Thursday, July 7, 2016

Whose War?

John Reed wrote this emotional appeal to his country as the United States plunged into World War I (The Mass, April, 1917, redacted). I offer it here in the light of the Chilcot Report to demonstrate that lies have been used before to justify war. 

I know what war means. I have been with the armies of all the belligerents except one, and I have seen men die, and go mad, and lie in hospitals suffering hell; but there is a worse thing than that. War means an ugly mob-madness, crucifying the truth-tellers, choking the artists, side-tracking reforms, revolutions and the working of social forces. Already in America those citizens who oppose the entrance of their country into the European melee are called "traitors," and those who protest against the curtailing of our meager rights of free speech are spoken of as "dangerous lunatics." We have had a forecast of the censorship – when the naval authorities in charge of the Sayville wireless cut off American news from Germany, and only the wildest fictions reached Berlin via London, creating a perilous situation… The press is howling for war. Lawyers, politicians, stock brokers, social leaders are all howling for war. Roosevelt is again recruiting his thrice-thwarted family regiment.

Whose war is this? Not mine. I know that hundreds of thousands of American workingmen employed by our great financial "patriots" are not paid a living wage. I have seen poor men sent to jail for long terms without trial, and even without any charge. Peaceful strikers, and their wives and children, have been shot to death, burned to death, by private detectives and militiamen. The rich have steadily become richer, and the cost of living higher, and the workers proportionally poorer. These toilers don't want war - not even civil war. But the speculators, the employers, the plutocracy – they want it, just as they did in Germany and England; and with lies and sophistries they will whip up our blood until we are savage – and then we'll fight and die for them.

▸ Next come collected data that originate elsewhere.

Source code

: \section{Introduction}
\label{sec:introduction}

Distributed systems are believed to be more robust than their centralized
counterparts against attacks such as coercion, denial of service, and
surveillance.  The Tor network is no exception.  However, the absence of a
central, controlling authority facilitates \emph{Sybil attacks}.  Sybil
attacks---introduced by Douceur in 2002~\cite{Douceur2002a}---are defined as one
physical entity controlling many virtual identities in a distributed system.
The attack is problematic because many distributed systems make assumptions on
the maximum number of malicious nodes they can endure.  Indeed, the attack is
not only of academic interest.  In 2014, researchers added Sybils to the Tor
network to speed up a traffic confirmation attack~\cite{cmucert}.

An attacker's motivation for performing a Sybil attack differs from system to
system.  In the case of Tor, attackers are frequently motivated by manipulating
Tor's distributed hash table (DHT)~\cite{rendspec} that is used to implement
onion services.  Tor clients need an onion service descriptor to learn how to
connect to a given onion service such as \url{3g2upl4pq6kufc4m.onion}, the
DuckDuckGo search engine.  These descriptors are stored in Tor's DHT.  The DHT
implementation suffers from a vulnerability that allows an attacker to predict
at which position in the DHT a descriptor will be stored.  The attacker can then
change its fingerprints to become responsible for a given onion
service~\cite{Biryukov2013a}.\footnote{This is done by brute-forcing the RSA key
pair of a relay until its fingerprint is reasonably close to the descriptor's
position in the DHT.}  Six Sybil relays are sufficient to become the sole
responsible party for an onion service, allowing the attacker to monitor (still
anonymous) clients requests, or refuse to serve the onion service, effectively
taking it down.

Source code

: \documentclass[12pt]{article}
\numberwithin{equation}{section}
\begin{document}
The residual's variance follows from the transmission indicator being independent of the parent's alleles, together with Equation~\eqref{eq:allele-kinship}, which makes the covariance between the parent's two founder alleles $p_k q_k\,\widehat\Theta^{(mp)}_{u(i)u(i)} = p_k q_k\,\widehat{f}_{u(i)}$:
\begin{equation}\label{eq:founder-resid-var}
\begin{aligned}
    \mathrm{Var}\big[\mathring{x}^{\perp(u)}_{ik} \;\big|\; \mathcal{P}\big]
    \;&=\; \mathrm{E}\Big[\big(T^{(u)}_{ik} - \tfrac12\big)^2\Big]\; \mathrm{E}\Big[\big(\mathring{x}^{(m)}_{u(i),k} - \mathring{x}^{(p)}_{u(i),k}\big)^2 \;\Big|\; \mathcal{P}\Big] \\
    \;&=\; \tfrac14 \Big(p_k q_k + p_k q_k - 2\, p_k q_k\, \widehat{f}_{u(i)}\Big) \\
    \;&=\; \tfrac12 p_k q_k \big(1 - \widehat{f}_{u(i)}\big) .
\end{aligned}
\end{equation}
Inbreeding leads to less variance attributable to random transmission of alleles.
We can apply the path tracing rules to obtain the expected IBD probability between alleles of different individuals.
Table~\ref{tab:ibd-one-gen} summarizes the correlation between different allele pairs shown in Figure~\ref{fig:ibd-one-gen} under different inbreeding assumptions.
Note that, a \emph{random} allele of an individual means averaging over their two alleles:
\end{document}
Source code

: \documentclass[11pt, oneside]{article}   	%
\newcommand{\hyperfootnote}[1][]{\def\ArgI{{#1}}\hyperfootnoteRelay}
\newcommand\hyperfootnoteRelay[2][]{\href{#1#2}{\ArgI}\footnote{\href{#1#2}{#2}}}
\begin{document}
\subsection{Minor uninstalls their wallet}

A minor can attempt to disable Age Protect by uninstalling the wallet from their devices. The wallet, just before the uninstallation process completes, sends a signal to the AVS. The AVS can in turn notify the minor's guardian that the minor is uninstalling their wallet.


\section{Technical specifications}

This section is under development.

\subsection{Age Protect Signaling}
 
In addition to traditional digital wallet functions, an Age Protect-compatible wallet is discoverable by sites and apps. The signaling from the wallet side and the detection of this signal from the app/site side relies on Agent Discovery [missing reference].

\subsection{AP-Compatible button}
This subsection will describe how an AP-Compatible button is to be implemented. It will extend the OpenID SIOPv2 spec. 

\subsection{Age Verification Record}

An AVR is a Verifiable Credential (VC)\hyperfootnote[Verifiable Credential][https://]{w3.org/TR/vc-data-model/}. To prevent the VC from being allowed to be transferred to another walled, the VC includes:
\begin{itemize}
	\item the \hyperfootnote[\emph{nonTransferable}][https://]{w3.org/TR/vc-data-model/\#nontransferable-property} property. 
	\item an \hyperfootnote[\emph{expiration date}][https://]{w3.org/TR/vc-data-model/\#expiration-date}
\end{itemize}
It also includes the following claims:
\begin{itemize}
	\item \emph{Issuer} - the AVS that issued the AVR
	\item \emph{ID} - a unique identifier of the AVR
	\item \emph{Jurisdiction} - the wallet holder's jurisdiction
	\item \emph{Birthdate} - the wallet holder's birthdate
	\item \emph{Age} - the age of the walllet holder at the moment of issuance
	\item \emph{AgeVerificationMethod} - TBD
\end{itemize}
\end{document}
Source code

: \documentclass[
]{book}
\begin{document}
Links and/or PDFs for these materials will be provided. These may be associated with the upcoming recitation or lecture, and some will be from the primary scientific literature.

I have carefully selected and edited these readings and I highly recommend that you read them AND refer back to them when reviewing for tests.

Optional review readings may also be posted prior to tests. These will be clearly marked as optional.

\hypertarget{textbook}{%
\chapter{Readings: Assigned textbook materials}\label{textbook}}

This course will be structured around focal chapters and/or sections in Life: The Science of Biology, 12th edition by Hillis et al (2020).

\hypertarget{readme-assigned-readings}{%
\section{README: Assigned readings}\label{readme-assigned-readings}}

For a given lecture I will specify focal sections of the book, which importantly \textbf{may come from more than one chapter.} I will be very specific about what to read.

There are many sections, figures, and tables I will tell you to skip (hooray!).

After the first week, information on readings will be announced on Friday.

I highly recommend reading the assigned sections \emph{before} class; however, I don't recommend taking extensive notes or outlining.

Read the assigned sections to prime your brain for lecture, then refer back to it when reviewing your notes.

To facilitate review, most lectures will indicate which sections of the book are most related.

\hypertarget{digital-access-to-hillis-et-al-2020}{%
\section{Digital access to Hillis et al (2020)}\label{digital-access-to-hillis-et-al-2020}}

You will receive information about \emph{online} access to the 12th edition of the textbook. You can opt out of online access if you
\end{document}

We are simple folk. Prussian militarism seemed to us insufferable; we thought the invasion of Belgium a crime; German atrocities horrified us, and also the idea of German submarines exploding ships full of peaceful people without warning. But then we began to hear about England and France jailing, fining, exiling and even shooting men who refused to go out and kill; the Allied armies invaded and seized a part of neutral Greece, and a French admiral forced upon her an ultimatum as shameful as Austria’s to Serbia; Russian atrocities were shown to be more dreadful than German; and hidden mines sown by England in the open sea exploded ships full of peaceful people without warning.

Other things disturbed us. For instance, why was it a violation of international law for the Germans to establish a “war zone” around the British Isles, and perfectly legal for England to close the North Sea? Why is it we submitted to the British order forbidding the shipment of non-contraband to Germany, and insisted upon our right to ship contraband to the Allies? If our “national honor” was smirched by Germany’s refusal to allow war-materials to be shipped to the Allies, what happened to our national honor when England refused to let us ship non-contraband food and even Red Cross hospital supplies to Germany? Why is England allowed to attempt the avowed starvation of German civilians, in violation of international law, when the Germans cannot attempt the same thing without our horrified protest? How is it that the British can arbitrarily regulate our commerce with neutral nations, while we raise a howl whenever the Germans “threaten to restrict our merchant ships going about their business?” Why does our Government insist that Americans should not be molested while travelling on Allied ships armed against submarines?


We have shipped and are shipping vast quantities of war-materials to the Allies, we have floated the Allied loans. We have been strictly neutral to the Teutonic powers only. Hence the inevitable desperation of the last German note. Hence this war we are on the brink of.